Why? Because everyone thinks that one Terrell Owens is the reason the 2004 Eagles reached the Super Bowl. Let me the guy to say T.O. had NOTHING to do with the Birds playoff run that year ending with a trip to Jacksonville that season.
For starters, T.O. hasn't been in uniform for a playoff win since the 2002 season when the San Fransisco 49ers had a comeback win against the New York Giants. He's made a name for himself with regular season stats, but he's never guaranteed team success in January.
He proved his selfishness by feeling victorious after he recovered quick enough to put up big numbers in Super Bowl XXXIX. The bottom line was, unlike Moses Malone's arrival to the Sixers in 1982, the Eagles still lost the game. Unfortunately, T.O.'s "success" started a well documented controversy that ultimately led to his departure midway through the following season.

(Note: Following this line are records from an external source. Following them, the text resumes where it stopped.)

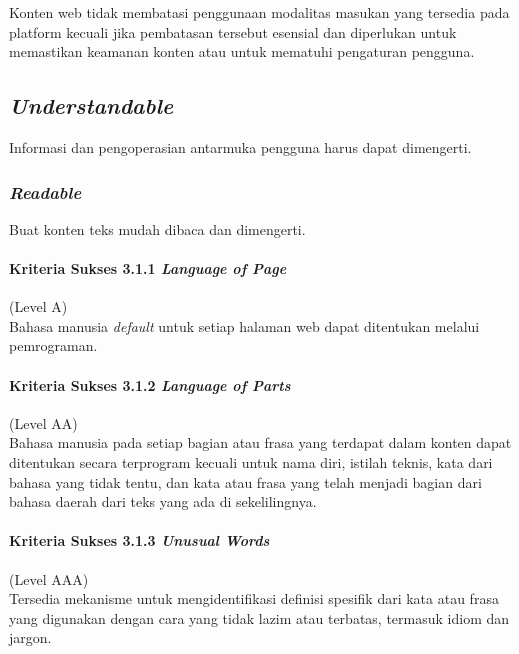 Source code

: Konten web tidak membatasi penggunaan modalitas masukan yang tersedia pada platform kecuali jika pembatasan tersebut esensial dan diperlukan untuk memastikan keamanan konten atau untuk mematuhi pengaturan pengguna.


\subsection{\textit{Understandable}}
\label{sec:understandable}
Informasi dan pengoperasian antarmuka pengguna harus dapat dimengerti.

\subsubsection{\textit{Readable}}
\label{sec:readable}
Buat konten teks mudah dibaca dan dimengerti.

\paragraph{Kriteria Sukses 3.1.1 \textit{Language of Page}}
\label{sec:kriteria_sukses_3.1.1}
(Level A)\\

Bahasa manusia \textit{default} untuk setiap halaman web dapat ditentukan melalui pemrograman.

\paragraph{Kriteria Sukses 3.1.2 \textit{Language of Parts}}
\label{sec:kriteria_sukses_3.1.2}
(Level AA)\\

Bahasa manusia pada setiap bagian atau frasa yang terdapat dalam konten dapat ditentukan secara terprogram kecuali untuk nama diri, istilah teknis, kata dari bahasa yang tidak tentu, dan kata atau frasa yang telah menjadi bagian dari bahasa daerah dari teks yang ada di sekelilingnya.

\paragraph{Kriteria Sukses 3.1.3 \textit{Unusual Words}}
\label{sec:kriteria_sukses_3.1.3}
(Level AAA)\\

Tersedia mekanisme untuk mengidentifikasi definisi spesifik dari kata atau frasa yang digunakan dengan cara yang tidak lazim atau terbatas, termasuk idiom dan jargon.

Owens may have brought an added swagger and a prime time weapon to the team, but there were numerous reasons the Eagles took an extra step after three straight conference championship losses.
These are the real reasons why. Get your popcorn ready..........

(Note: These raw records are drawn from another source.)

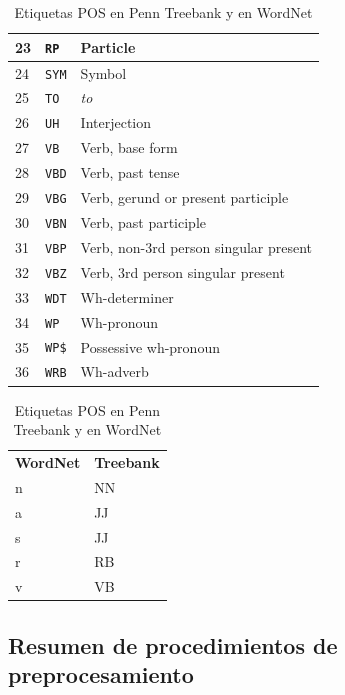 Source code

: \begin{table}[htbp]
\begin{subtable}[t]{0.60\linewidth}
\begin{tabular}{|l|l|l|}
23 & \verb=RP= & Particle \\ \hline
24 & \verb=SYM= & Symbol \\ \hline
25 & \verb=TO= & \emph{to} \\ \hline
26 & \verb=UH= & Interjection \\ \hline
27 & \verb=VB= & Verb, base form \\ \hline
28 & \verb=VBD= & Verb, past tense \\ \hline
29 & \verb=VBG= & Verb, gerund or present participle \\ \hline
30 & \verb=VBN= & Verb, past participle \\ \hline
31 & \verb=VBP= & Verb, non-3rd person singular present \\ \hline
32 & \verb=VBZ= & Verb, 3rd person singular present \\ \hline
33 & \verb=WDT= & Wh-determiner \\ \hline
34 & \verb=WP= & Wh-pronoun \\ \hline
35 & \verb=WP$= & Possessive wh-pronoun \\ \hline
36 & \verb=WRB= & Wh-adverb \\ \hline
\end{tabular}
\caption{POS tags del Penn Treebank}
\label{tbl:pos-tags-peen-treebank}
\end{subtable}
\begin{subtable}{0.38\linewidth}
\centering
\begin{tabular}{|l|l|}
\hline
\textbf{WordNet} & \textbf{Treebank} \\ \hhline{==}
n & NN \\ \hline
a & JJ \\ \hline
s & JJ \\ \hline
r & RB \\ \hline
v & VB \\ \hline
\end{tabular}
\caption{POS tags correspondientes en WordNet}
\label{tbl:pos-tags-wordnet}
\end{subtable}
\caption{Etiquetas POS en Penn Treebank y en WordNet}
\label{tbl:pos-tags}
\end{table}

\subsection{Resumen de procedimientos de preprocesamiento}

1. Brian Westbrook's health
In the previous season the Eagles still had Duce Staley, but Westbrook's value was realized when he was injured for the season against the Redskins. With Todd Pinkston and James Thrash as the starting wideouts, Westbrook was McNabb's safety valve. He stayed healthy in 2004 and was on his way to being a stud after taking over Staley's spot as the starting tailback.
2. Dorsey Levens
With Correll Buckhalter injured (again), the Eagles signed Levens to backup Westbrook. His short yardage ability was one of the keys to the Eagles red zone success, especially in the playoffs.
3. Chad Lewis
2004 was the last time the Eagles had a starting tight end NOT named L.J. Smith. Lewis was McNabb's favorite target. Unfortunately, his TD catch that sealed the NFC Championship also broke his ankle to keep him out of the Super Bowl (I believe Lewis' absence was a huge factor in the Eagles losing the Super Bowl).
4. Josh Parry/Jon Ritchie
This was the last time the Eagles had a true fullback on the roster. Thomas Tapae was okay, but Ritchie was by far the best FB the Eagles had the past decade.
5. A dominant D-line
The return of Hugh Douglas, a healthy Derrick Burgess, the signing of Jevon Kearse. Overall, the 2004 Eagles had a healthy eight man rotation of Douglas, N.D. Kalu, Burgess, Cory Simon, Darwin Walker, Hollis Thomas, Paul Grasmanis and Kearse. Ask Michael Vick how successful that line was.
6. Jeremiah Trotter
Forget the Thrash and Pinkston for a second. Remember how the Eagles run defense struggled after the let the Axe Man leave for the Redskins. In 2002, they failed rotating Levon Kirkland and Barry Gardner. In 2003, Mark Simoneau got destroyed trying to stop Deshaun Foster on his TD run in the NFC Championship. Trotter was brought back and begun the season backing up Simoneau. It took a mid season thrashing in Pittsburgh in which the Steelers ran for 252 yds for Jimmy Johnson to start Trotter in the middle. After starting only the second half of the season (sitting the final two games) Trotter STILL made the Pro Bowl. Now that's what I call impact!
7.The leagues best secondary
Many people questioned the Eagles drafting three defensive backs early in the 2002 draft when they already had Troy Vincent and Bobby Taylor dominating the backfield. More questioned the Birds allowing both to leave via free agency after the 2003 season, opening doors for Lito Sheppard and Sheldon Brown to start. The two corners, along with safeties Brian Dawkins and Michael Lewis, formed a dominating quartet that produced three Pro Bowlers (Sheldon Brown should've made it too).
With those pieces in place, the Eagles could've reached the Super Bowl without the star wideout(technically they did if you only look at playoff games). T.O. just made it look that much easier, especially when you look at how weak the NFC truly was that season.